Tuesday, September 4, 2007

Terrible ironies

Way back before Nigella Lawson became NIGELLA, I interviewed her for a USA Today article. She had written a popular U.K. cookbook called "How to Eat" and it was being published in the United States. No one here in America had really heard of her yet and when she told me her next book was called "How to be a Domestic Goddess" I began laughing. She was so glad I got the joke - it wasn't going over so well in the U.K. - and we hit it off.
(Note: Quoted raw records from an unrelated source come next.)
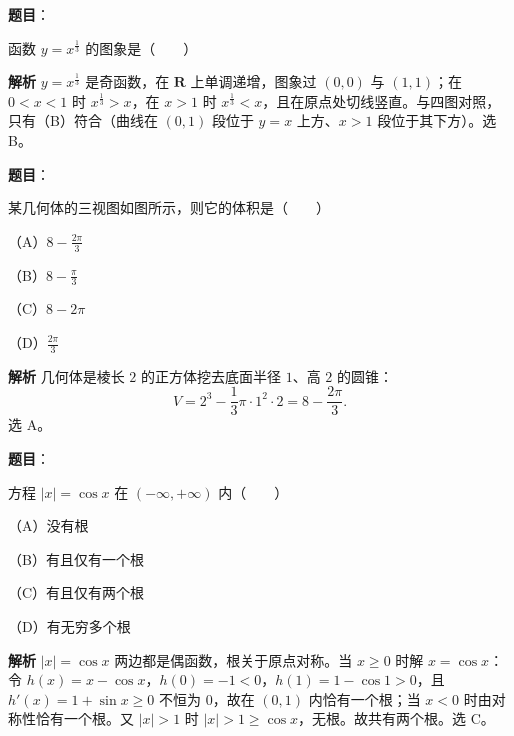 \begin{answer}

\textbf{题目}：

函数 $y=x^{\frac13}$ 的图象是\mbox{（　　）}
\nopagebreak[4]
\begin{center}\end{center}
\nopagebreak[4]
\textbf{解析}
$y=x^{\frac13}$ 是奇函数，在 $\mathbf R$ 上单调递增，图象过 $(0,0)$ 与 $(1,1)$；在 $0<x<1$ 时 $x^{\frac13}>x$，在 $x>1$ 时 $x^{\frac13}<x$，且在原点处切线竖直。与四图对照，只有（B）符合（曲线在 $(0,1)$ 段位于 $y=x$ 上方、$x>1$ 段位于其下方）。选 B。


\end{answer}
\begin{answer}

\textbf{题目}：

某几何体的三视图如图所示，则它的体积是\mbox{（　　）}

（A）$8-\frac{2\pi}3$

（B）$8-\frac{\pi}3$

（C）$8-2\pi$

（D）$\frac{2\pi}3$
\nopagebreak[4]
\begin{center}\end{center}
\nopagebreak[4]
\textbf{解析}
几何体是棱长 $2$ 的正方体挖去底面半径 $1$、高 $2$ 的圆锥：
\nopagebreak[4]
\[V=2^3-\frac13\pi\cdot1^2\cdot2=8-\frac{2\pi}3.\]
选 A。


\end{answer}
\begin{answer}

\textbf{题目}：

方程 $|x|=\cos x$ 在 $(-\infty,+\infty)$ 内\mbox{（　　）}

（A）没有根

（B）有且仅有一个根

（C）有且仅有两个根

（D）有无穷多个根

\textbf{解析}
$|x|=\cos x$ 两边都是偶函数，根关于原点对称。当 $x\geqslant0$ 时解 $x=\cos x$：令 $h(x)=x-\cos x$，$h(0)=-1<0$，$h(1)=1-\cos1>0$，且 $h'(x)=1+\sin x\geqslant0$ 不恒为 $0$，故在 $(0,1)$ 内恰有一个根；当 $x<0$ 时由对称性恰有一个根。又 $|x|>1$ 时 $|x|>1\geqslant\cos x$，无根。故共有两个根。选 C。


\end{answer}
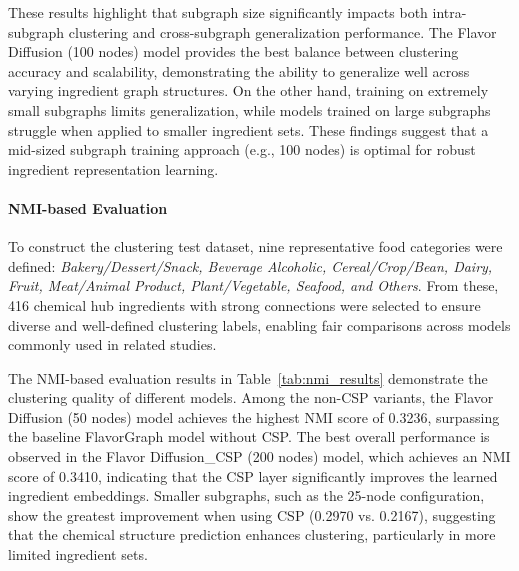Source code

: \begin{table}[h!]
  \centering
  \caption{Generalization Performance: Validation MSE Loss}
  \label{tab:generalization_results}
\end{table}

These results highlight that subgraph size significantly impacts both intra-subgraph clustering and cross-subgraph generalization performance. The Flavor Diffusion (100 nodes) model provides the best balance between clustering accuracy and scalability, demonstrating the ability to generalize well across varying ingredient graph structures. On the other hand, training on extremely small subgraphs limits generalization, while models trained on large subgraphs struggle when applied to smaller ingredient sets. These findings suggest that a mid-sized subgraph training approach (e.g., 100 nodes) is optimal for robust ingredient representation learning.


\paragraph{NMI-based Evaluation}

To construct the clustering test dataset, nine representative food categories were defined: \textit{Bakery/Dessert/Snack, Beverage Alcoholic, Cereal/Crop/Bean, Dairy, Fruit, Meat/Animal Product, Plant/Vegetable, Seafood, and Others}. From these, 416 chemical hub ingredients with strong connections were selected to ensure diverse and well-defined clustering labels, enabling fair comparisons across models commonly used in related studies.


The NMI-based evaluation results in Table~\ref{tab:nmi_results} demonstrate the clustering quality of different models. Among the non-CSP variants, the Flavor Diffusion (50 nodes) model achieves the highest NMI score of 0.3236, surpassing the baseline FlavorGraph model without CSP. The best overall performance is observed in the Flavor Diffusion\_CSP (200 nodes) model, which achieves an NMI score of 0.3410, indicating that the CSP layer significantly improves the learned ingredient embeddings. Smaller subgraphs, such as the 25-node configuration, show the greatest improvement when using CSP (0.2970 vs. 0.2167), suggesting that the chemical structure prediction enhances clustering, particularly in more limited ingredient sets.

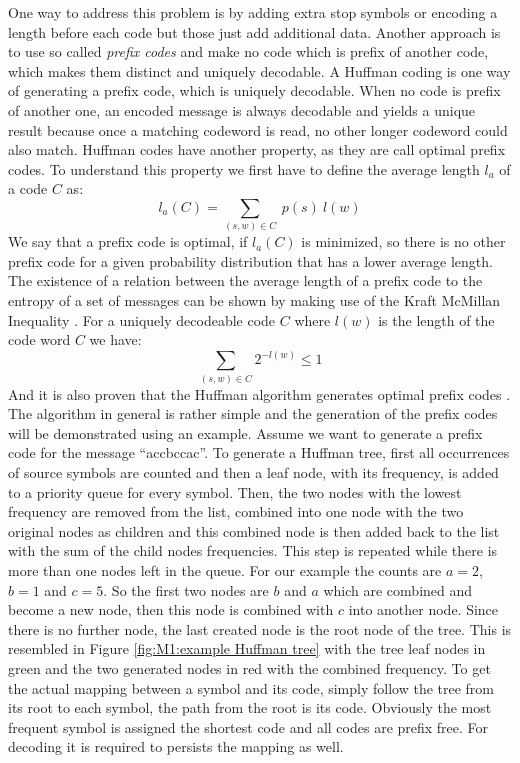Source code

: \par{
One way to address this problem is by adding extra stop symbols or encoding a length before each code but those just add additional data. Another approach is to use so called \emph{prefix codes} and make no code which is prefix of another code, which makes them distinct and uniquely decodable. A Huffman coding is one way of generating a prefix code, which is uniquely decodable. When no code is prefix of another one, an encoded message is always decodable and yields a unique result because once a matching codeword is read, no other longer codeword could also match. Huffman codes have another property, as they are call optimal prefix codes. To understand this property we first have to define the average length $l_a$ of a code $C$ as:
\[
l_a(C) = \sum_{(s,w)\in C} \: p(s) \: l(w)
\]
We say that a prefix code is optimal, if $l_a(C)$ is minimized, so there is no other prefix code for a given probability distribution that has a lower average length. The existence of a relation between the average length of a prefix code to the entropy of a set of messages can be shown by making use of the Kraft McMillan Inequality \cite{mcKillan}. For a uniquely decodeable code $C$ where $l(w)$ is the length of the code word $C$ we have:
\[
\sum_{(s,w)\in C} 2^{-l(w)} \leq 1
\]
And it is also proven that the Huffman algorithm generates optimal prefix codes \cite{compressionIntroduction}. The algorithm	 in general is rather simple and the generation of the prefix codes will be demonstrated using an example. Assume we want to generate a prefix code for the message \enquote{accbccac}. To generate a Huffman tree, first all occurrences of source symbols are counted and then a leaf node, with its frequency, is added to a priority queue for every symbol. Then, the two nodes with the lowest frequency are removed from the list, combined into one node with the two original nodes as children and this combined node is then added back to the list with the sum of the child nodes frequencies. This step is repeated while there is more than one nodes left in the queue. For our example the counts are $a = 2$, $b = 1$ and $c = 5$. So the first two nodes are $b$ and $a$ which are combined and become a new node, then this node is combined with $c$ into another node. Since there is no further node, the last created node is the root node of the tree. This is resembled in Figure \ref{fig:M1:example Huffman tree} with the tree leaf nodes in green and the two generated nodes in red with the combined frequency. To get the actual mapping between a symbol and its code, simply follow the tree from its root to each symbol, the path from the root is its code. Obviously the most frequent symbol is assigned the shortest code and all codes are prefix free. For decoding it is required to persists the mapping as well.

}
Nigella was as lovely in manner as she is in appearance even though she was going through a difficult period of her life. Her then-husband, John Diamond, a popular London newspaper columnist, had throat and mouth cancer and his situation was dire. It was the height of terrible ironies that the husband of one of Britian's up and coming cooks couldn't eat or enjoy his wife's food. I liked Nigella so much that, after our interview, I began reading John Diamond's on line diary about his daily struggles and his eventual death.
How difficult would it be to lose your sense of taste and be unable to enjoy the pleasures of food?
Too horrible to imagine.
I thought about Nigella and John Diamond after reading a story in The Wall Street Journal about Chicago chef Grant Achatz's battle with tongue cancer. Achatz is one of the owners of Alinea, which Gourmet magazine has called one of the best restaurants in the country. The foodies I know who respect and admire Achatz are pulling for his recovery.